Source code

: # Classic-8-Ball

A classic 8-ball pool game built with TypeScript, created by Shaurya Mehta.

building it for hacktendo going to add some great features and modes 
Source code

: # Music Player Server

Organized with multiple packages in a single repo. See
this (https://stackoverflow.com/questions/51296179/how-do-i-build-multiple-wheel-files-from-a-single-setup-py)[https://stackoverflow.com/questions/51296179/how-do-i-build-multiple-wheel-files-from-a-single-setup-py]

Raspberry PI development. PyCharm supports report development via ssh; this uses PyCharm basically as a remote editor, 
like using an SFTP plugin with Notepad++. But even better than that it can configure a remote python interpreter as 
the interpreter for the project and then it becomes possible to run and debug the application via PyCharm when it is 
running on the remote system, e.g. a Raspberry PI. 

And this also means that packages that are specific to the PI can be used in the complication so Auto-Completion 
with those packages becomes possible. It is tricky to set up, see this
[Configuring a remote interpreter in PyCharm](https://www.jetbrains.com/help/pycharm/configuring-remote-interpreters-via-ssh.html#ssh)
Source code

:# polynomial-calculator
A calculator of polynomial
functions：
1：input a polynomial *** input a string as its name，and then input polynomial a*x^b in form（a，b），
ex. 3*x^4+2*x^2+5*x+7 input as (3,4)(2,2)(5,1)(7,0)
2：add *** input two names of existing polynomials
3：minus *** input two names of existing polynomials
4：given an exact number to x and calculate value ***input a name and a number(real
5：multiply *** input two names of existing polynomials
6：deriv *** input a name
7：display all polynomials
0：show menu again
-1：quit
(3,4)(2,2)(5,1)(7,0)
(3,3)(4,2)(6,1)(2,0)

+++++

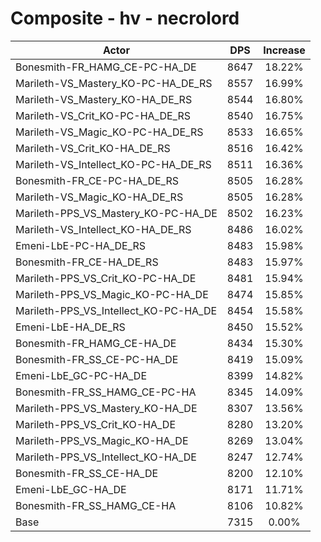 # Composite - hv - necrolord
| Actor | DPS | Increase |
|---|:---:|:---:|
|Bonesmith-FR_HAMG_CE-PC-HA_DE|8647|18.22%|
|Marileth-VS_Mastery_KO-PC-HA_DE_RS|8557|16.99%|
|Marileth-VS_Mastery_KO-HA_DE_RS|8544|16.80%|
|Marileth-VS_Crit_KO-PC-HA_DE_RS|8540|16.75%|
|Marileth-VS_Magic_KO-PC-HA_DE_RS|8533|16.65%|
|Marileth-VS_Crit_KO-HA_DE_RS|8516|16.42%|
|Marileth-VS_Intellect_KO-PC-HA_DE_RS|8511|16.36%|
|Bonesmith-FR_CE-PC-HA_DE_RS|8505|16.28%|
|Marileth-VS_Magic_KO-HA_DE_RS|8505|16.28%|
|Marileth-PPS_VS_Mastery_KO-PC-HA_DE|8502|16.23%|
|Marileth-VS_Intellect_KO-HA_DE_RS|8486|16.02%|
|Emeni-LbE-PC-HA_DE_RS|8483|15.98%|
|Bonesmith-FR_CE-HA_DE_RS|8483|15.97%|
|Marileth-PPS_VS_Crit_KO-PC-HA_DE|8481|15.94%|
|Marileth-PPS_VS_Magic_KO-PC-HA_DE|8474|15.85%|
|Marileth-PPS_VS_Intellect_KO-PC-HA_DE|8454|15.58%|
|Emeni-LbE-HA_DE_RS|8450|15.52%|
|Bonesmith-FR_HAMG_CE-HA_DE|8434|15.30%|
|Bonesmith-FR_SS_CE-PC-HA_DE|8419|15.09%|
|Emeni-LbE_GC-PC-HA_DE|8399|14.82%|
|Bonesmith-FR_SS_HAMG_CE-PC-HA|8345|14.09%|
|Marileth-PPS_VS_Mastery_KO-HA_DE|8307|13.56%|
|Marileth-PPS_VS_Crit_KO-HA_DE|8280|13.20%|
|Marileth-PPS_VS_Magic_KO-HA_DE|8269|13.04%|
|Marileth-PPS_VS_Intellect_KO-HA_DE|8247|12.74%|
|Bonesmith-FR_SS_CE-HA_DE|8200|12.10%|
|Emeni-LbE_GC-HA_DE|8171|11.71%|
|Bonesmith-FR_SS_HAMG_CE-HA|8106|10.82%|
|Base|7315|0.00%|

+++++

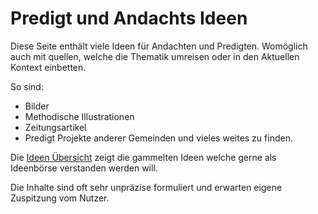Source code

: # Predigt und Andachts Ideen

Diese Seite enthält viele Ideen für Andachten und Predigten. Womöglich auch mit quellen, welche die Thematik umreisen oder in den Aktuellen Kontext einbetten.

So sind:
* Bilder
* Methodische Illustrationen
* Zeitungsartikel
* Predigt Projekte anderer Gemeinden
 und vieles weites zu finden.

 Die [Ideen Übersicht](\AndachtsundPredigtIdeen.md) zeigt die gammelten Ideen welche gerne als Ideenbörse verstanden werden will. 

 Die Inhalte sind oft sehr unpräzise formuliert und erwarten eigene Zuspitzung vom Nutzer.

+++++

:: Instructions for the task ::
Where a line in the entries holds "Ideen", copy that line.

:: Task response ::
: # Predigt und Andachts Ideen
Diese Seite enthält viele Ideen für Andachten und Predigten. Womöglich auch mit quellen, welche die Thematik umreisen oder in den Aktuellen Kontext einbetten.
 Die [Ideen Übersicht](\AndachtsundPredigtIdeen.md) zeigt die gammelten Ideen welche gerne als Ideenbörse verstanden werden will. 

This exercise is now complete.